第十話

 両者の移送車が首相官邸に到着した。要人BとCが相見え、互いに言葉を交わした。

「久し振りだな。最後に会ったのは確か」

「リガの独立戦線が展開した時、Я国内であんたを仲介に戦線派の政府役人と繋がりを得た」

「あの時か、そうか、あの時の娘が……」

「そういうの苦手なの。やめてくれる」

「年寄りならではの郷愁だがね。望みとあらばいつでも」

 それと同時にヴィズドムィとアストリッド女史も互いに状況を報告し合う。

「無事に官邸に着いて良かった」

「しかし、乗車の護衛が一人ずつってのは妙な指令だな。片やベテラン、片や素人なんて」

「そうね。でもそれについては総監の意向もある」

「と言うと?」

「既にこの国には顔も性別も判らない侵入者が潜んでいる。単独か、複数か。内通者がいる可能性もある。私たちは信頼されたからこの任務を任された訳じゃない。むしろその逆」

「何時でも監視できるように敢えて手元に置いてるって事か。そういや運転手もやたら重装備だった。何様なんだ」

「それでもこの任務はR国の名誉に関わる。私たちは無事にやり遂げるだけ」

「同感だ」

 四人は官邸付の護衛に付いて行った。物々しい雰囲気に包まれた通路では誰も口を開けず、赤絨毯を擦る靴音と要人Bの車椅子が軋む一定の旋律ばかりが鳴り響く。やがて廊下は二つに分かれた。要人を同じ控え室に置いておく訳にはいかない。その場で別れ、それぞれの部屋へと向かった。

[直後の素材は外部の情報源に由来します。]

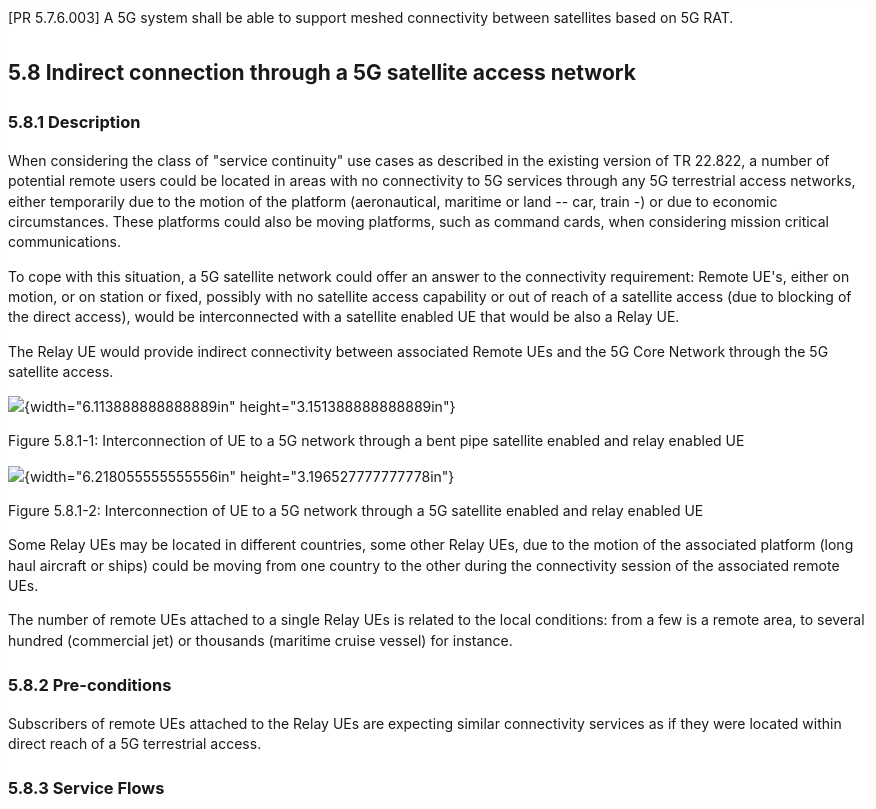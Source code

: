 \[PR 5.7.6.003\] A 5G system shall be able to support meshed
connectivity between satellites based on 5G RAT.

5.8 Indirect connection through a 5G satellite access network 
-------------------------------------------------------------

### 5.8.1 Description

When considering the class of "service continuity" use cases as
described in the existing version of TR 22.822, a number of potential
remote users could be located in areas with no connectivity to 5G
services through any 5G terrestrial access networks, either temporarily
due to the motion of the platform (aeronautical, maritime or land --
car, train -) or due to economic circumstances. These platforms could
also be moving platforms, such as command cards, when considering
mission critical communications.

To cope with this situation, a 5G satellite network could offer an
answer to the connectivity requirement: Remote UE's, either on motion,
or on station or fixed, possibly with no satellite access capability or
out of reach of a satellite access (due to blocking of the direct
access), would be interconnected with a satellite enabled UE that would
be also a Relay UE.

The Relay UE would provide indirect connectivity between associated
Remote UEs and the 5G Core Network through the 5G satellite access.

![](media/image5.png){width="6.113888888888889in"
height="3.151388888888889in"}

Figure 5.8.1-1: Interconnection of UE to a 5G network through a bent
pipe satellite enabled and relay enabled UE

![](media/image6.png){width="6.218055555555556in"
height="3.196527777777778in"}

Figure 5.8.1-2: Interconnection of UE to a 5G network through a 5G
satellite enabled and relay enabled UE

Some Relay UEs may be located in different countries, some other Relay
UEs, due to the motion of the associated platform (long haul aircraft or
ships) could be moving from one country to the other during the
connectivity session of the associated remote UEs.

The number of remote UEs attached to a single Relay UEs is related to
the local conditions: from a few is a remote area, to several hundred
(commercial jet) or thousands (maritime cruise vessel) for instance.

### 5.8.2 Pre-conditions

Subscribers of remote UEs attached to the Relay UEs are expecting
similar connectivity services as if they were located within direct
reach of a 5G terrestrial access.

### 5.8.3 Service Flows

 控え室に着くと要人Bが言った。「済まないが、誰か車椅子の調子を見てくれないか」上半身を肘掛けから乗り出して車椅子の様子を窺っている。

「車椅子?」

「先程の廊下では音がうるさかったろう。車輪の部品が外れかかっているのかもしれない。この場にいる者で自転車の修理をした事がある者は」

 ヴィズドムィの他に護衛は三人。その誰もが目を合わせるだけで挙手には至らない。そこでヴィズドムィが手を挙げた。

「ほう、君が」

「馬鹿兄貴が壊してたのをよく直したんだ。しかし車椅子なんて直した事ないぞ。自転車とは勝手が違う」

「この車椅子は自転車を改造して作った。急拵えの品だが数十年と修繕を続けて今では立派な愛車だよ。部品も自転車のをなるべく利用しているんだ。大丈夫」

 屈んで見てみると、確かに部品は自転車によく使われる類の物が見受けられた。「車椅子の後ろのポケットに工具が入っている。それを使ってくれ」と上から呼び掛けられ、彼は言われた通りにポケットを探った。すると鞣し革のケースに入った取り外し交換式の工具一式が入っていた。手入れはされているようで錆一つ付いていない。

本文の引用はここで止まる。